▶ [PROBLEM TO WORK ON]
Examine the data line by line and report how many lines include the word "files", with no additional output.

** Opening EXERCISE DATA block **

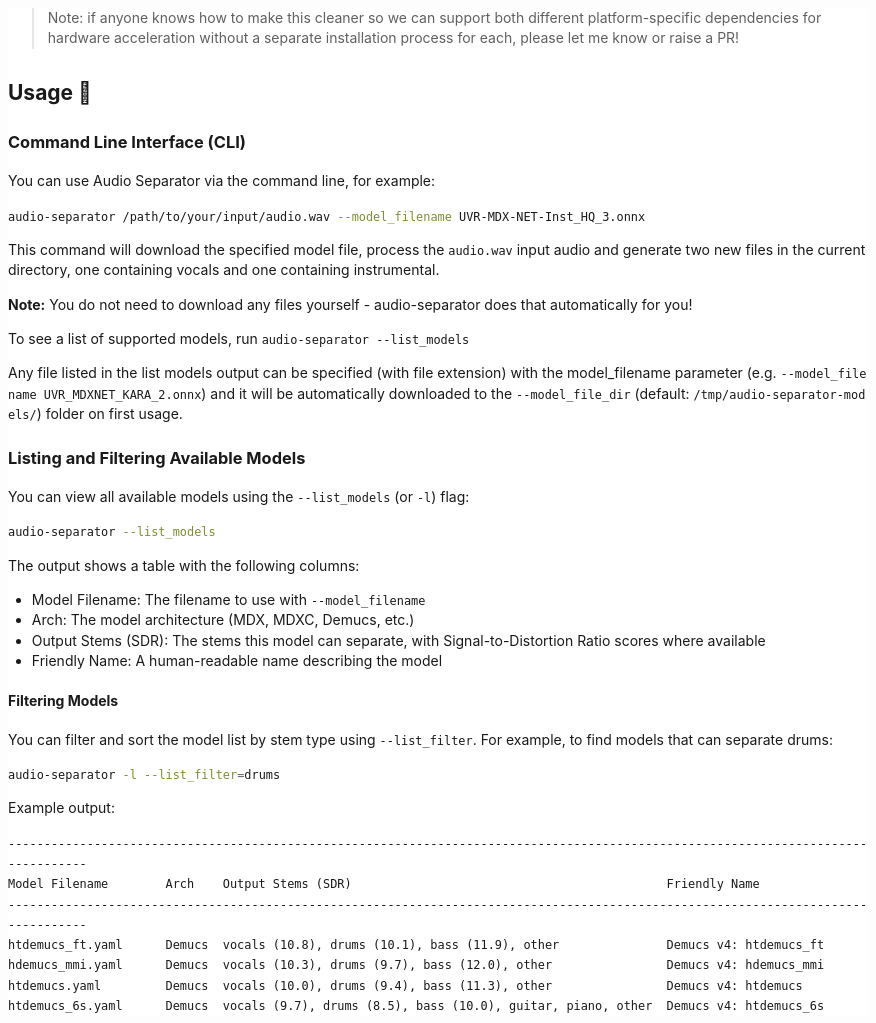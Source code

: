 
> Note: if anyone knows how to make this cleaner so we can support both different platform-specific dependencies for hardware acceleration without a separate installation process for each, please let me know or raise a PR!

## Usage 🚀

### Command Line Interface (CLI)

You can use Audio Separator via the command line, for example:

```sh
audio-separator /path/to/your/input/audio.wav --model_filename UVR-MDX-NET-Inst_HQ_3.onnx
```

This command will download the specified model file, process the `audio.wav` input audio and generate two new files in the current directory, one containing vocals and one containing instrumental.

**Note:** You do not need to download any files yourself - audio-separator does that automatically for you!

To see a list of supported models, run `audio-separator --list_models`

Any file listed in the list models output can be specified (with file extension) with the model_filename parameter (e.g. `--model_filename UVR_MDXNET_KARA_2.onnx`) and it will be automatically downloaded to the `--model_file_dir` (default: `/tmp/audio-separator-models/`) folder on first usage.

### Listing and Filtering Available Models

You can view all available models using the `--list_models` (or `-l`) flag:

```sh
audio-separator --list_models
```

The output shows a table with the following columns:
- Model Filename: The filename to use with `--model_filename`
- Arch: The model architecture (MDX, MDXC, Demucs, etc.)
- Output Stems (SDR): The stems this model can separate, with Signal-to-Distortion Ratio scores where available
- Friendly Name: A human-readable name describing the model

#### Filtering Models

You can filter and sort the model list by stem type using `--list_filter`. For example, to find models that can separate drums:

```sh
audio-separator -l --list_filter=drums
```

Example output:
```
-----------------------------------------------------------------------------------------------------------------------------------
Model Filename        Arch    Output Stems (SDR)                                            Friendly Name
-----------------------------------------------------------------------------------------------------------------------------------
htdemucs_ft.yaml      Demucs  vocals (10.8), drums (10.1), bass (11.9), other               Demucs v4: htdemucs_ft
hdemucs_mmi.yaml      Demucs  vocals (10.3), drums (9.7), bass (12.0), other                Demucs v4: hdemucs_mmi
htdemucs.yaml         Demucs  vocals (10.0), drums (9.4), bass (11.3), other                Demucs v4: htdemucs
htdemucs_6s.yaml      Demucs  vocals (9.7), drums (8.5), bass (10.0), guitar, piano, other  Demucs v4: htdemucs_6s
```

** Closing EXERCISE DATA block **

▶ [TASK RESULT]
2